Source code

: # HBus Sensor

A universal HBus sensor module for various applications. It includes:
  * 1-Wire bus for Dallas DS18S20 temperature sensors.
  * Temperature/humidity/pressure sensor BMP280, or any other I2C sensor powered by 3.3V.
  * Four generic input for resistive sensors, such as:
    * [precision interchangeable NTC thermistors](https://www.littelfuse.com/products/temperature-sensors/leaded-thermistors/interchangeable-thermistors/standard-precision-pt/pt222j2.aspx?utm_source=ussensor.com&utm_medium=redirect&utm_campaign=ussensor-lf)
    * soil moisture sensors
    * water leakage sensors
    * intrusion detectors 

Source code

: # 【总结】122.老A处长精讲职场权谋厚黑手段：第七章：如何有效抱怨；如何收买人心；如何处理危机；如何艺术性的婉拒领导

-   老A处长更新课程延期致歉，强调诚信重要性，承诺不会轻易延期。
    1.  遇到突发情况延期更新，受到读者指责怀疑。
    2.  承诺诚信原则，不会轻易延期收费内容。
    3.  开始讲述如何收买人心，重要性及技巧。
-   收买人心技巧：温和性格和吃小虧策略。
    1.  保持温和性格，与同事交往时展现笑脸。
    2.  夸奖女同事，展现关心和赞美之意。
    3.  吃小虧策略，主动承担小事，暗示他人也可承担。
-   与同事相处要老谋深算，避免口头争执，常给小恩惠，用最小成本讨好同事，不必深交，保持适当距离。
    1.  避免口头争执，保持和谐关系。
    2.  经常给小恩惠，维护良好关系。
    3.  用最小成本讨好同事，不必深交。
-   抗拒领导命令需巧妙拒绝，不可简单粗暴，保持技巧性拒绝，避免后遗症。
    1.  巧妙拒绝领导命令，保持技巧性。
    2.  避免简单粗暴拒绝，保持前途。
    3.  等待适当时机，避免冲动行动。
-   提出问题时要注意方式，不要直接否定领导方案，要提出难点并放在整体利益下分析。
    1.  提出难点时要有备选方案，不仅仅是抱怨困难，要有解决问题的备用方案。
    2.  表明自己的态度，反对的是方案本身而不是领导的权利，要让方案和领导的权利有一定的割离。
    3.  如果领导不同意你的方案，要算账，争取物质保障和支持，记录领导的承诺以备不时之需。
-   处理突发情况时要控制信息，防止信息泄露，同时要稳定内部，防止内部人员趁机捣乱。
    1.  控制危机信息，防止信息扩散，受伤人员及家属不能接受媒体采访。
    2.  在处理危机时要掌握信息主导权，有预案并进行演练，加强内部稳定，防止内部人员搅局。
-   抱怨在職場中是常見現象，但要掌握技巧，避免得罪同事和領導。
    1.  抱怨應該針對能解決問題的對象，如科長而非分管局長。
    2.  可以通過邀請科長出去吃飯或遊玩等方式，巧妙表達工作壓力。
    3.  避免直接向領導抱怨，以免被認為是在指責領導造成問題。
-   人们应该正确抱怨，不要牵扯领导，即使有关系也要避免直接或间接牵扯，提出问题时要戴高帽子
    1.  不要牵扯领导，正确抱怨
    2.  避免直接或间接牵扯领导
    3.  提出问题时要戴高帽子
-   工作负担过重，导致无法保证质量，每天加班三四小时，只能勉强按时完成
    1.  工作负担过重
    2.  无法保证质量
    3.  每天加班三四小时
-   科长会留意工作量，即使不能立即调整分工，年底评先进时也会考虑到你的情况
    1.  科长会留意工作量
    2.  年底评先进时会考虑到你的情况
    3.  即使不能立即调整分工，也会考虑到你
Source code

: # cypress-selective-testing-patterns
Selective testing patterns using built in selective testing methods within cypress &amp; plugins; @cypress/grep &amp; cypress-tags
..............................
Which lines in the records above contain the string "sensors"? Copy each one.

### [ANSWER SECTION]
  * 1-Wire bus for Dallas DS18S20 temperature sensors.
  * Four generic input for resistive sensors, such as:
    * [precision interchangeable NTC thermistors](https://www.littelfuse.com/products/temperature-sensors/leaded-thermistors/interchangeable-thermistors/standard-precision-pt/pt222j2.aspx?utm_source=ussensor.com&utm_medium=redirect&utm_campaign=ussensor-lf)
    * soil moisture sensors
    * water leakage sensors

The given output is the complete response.